Input records:
§

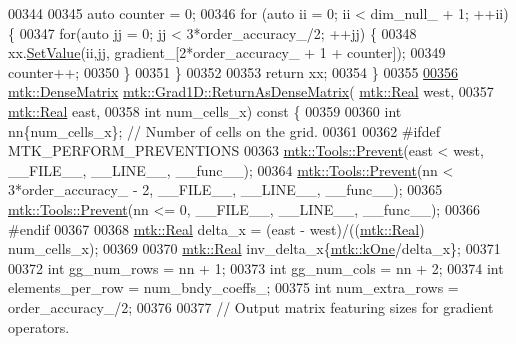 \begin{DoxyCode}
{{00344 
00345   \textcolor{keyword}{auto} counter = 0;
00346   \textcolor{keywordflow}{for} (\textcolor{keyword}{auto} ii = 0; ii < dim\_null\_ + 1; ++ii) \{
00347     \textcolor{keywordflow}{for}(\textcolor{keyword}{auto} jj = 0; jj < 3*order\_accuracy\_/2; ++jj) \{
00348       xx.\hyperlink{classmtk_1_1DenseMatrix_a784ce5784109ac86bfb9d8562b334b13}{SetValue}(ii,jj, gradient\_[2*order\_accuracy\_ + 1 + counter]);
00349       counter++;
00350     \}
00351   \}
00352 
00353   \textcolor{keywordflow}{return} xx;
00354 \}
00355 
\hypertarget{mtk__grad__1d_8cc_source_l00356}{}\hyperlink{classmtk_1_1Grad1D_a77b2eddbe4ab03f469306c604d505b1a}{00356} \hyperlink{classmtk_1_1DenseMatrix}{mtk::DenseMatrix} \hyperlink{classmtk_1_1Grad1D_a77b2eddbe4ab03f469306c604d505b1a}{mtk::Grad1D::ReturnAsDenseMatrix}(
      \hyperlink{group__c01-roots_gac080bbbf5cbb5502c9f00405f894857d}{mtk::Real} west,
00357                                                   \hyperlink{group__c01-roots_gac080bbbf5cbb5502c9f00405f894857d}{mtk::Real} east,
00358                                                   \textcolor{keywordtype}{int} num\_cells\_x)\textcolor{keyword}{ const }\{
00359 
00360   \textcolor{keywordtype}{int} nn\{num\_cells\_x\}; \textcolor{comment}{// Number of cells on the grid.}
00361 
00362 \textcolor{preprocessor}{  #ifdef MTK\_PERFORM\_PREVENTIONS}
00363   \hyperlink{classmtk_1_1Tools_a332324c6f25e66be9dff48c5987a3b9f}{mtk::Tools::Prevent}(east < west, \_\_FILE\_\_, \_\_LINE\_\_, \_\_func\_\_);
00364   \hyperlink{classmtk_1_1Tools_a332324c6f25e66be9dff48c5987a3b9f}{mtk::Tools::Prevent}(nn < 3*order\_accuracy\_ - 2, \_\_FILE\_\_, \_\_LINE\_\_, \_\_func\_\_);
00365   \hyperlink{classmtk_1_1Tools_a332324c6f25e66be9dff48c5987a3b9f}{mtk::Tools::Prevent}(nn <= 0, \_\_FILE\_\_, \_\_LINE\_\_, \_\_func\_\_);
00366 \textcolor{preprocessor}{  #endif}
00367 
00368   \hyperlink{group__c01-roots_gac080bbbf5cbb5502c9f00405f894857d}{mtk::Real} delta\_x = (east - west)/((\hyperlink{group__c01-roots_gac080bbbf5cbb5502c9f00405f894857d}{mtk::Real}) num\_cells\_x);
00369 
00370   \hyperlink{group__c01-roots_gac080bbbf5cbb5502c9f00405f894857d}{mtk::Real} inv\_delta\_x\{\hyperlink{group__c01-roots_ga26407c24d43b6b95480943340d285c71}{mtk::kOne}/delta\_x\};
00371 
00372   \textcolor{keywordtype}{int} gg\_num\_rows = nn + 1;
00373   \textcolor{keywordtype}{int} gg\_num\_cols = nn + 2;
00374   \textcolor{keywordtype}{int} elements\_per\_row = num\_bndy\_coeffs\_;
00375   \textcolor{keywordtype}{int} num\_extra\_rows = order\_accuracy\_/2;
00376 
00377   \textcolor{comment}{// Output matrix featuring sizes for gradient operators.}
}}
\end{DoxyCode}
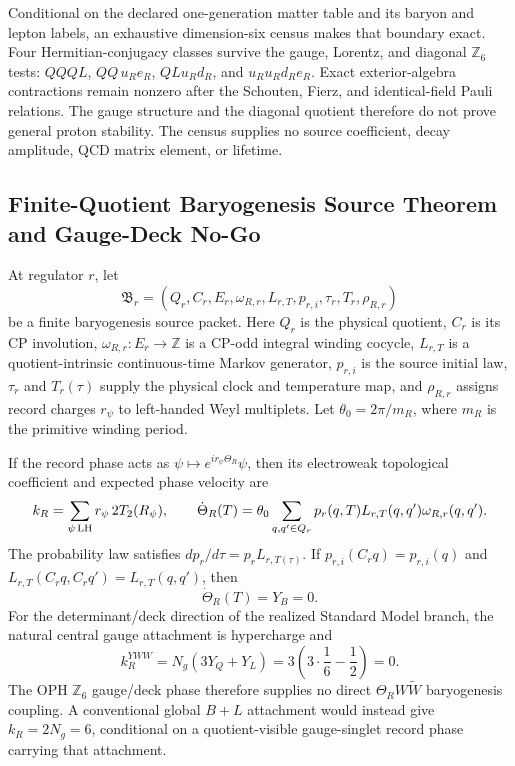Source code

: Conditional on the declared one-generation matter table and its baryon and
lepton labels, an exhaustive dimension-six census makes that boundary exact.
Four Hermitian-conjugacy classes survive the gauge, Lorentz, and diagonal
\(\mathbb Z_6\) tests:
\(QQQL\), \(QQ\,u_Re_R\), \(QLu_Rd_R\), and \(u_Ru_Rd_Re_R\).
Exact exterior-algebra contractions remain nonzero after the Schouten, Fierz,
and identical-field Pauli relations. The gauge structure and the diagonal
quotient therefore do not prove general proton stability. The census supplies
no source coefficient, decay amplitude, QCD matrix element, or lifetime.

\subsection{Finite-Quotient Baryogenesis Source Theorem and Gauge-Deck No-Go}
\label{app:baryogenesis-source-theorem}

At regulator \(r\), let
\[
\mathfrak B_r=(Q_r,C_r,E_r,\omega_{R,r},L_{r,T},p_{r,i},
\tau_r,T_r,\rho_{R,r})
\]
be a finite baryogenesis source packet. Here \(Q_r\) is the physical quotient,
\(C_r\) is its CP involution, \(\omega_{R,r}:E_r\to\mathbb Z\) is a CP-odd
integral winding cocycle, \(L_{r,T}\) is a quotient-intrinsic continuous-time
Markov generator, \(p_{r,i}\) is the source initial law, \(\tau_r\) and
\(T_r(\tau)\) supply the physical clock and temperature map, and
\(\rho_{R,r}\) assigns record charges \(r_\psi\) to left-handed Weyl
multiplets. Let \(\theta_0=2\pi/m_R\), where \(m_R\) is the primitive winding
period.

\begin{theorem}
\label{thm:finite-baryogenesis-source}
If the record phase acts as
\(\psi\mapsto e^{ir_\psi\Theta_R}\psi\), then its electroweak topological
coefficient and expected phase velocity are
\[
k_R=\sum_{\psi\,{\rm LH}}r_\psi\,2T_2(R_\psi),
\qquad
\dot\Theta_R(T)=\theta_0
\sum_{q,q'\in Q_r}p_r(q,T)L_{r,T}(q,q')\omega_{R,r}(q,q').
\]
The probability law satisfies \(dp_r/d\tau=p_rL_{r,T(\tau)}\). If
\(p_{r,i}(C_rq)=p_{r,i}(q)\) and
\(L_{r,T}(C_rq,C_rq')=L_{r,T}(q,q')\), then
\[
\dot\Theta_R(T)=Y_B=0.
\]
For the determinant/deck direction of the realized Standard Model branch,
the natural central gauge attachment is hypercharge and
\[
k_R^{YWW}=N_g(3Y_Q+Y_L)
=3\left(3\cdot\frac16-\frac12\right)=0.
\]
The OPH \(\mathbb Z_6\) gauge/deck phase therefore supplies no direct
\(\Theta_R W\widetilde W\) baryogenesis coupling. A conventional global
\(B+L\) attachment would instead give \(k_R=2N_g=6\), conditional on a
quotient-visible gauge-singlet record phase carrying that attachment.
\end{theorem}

§

Aim of the exercise: Show the lines of the data that hold the word "comment".

Exercise solution:
00360   \textcolor{keywordtype}{int} nn\{num\_cells\_x\}; \textcolor{comment}{// Number of cells on the grid.}
00377   \textcolor{comment}{// Output matrix featuring sizes for gradient operators.}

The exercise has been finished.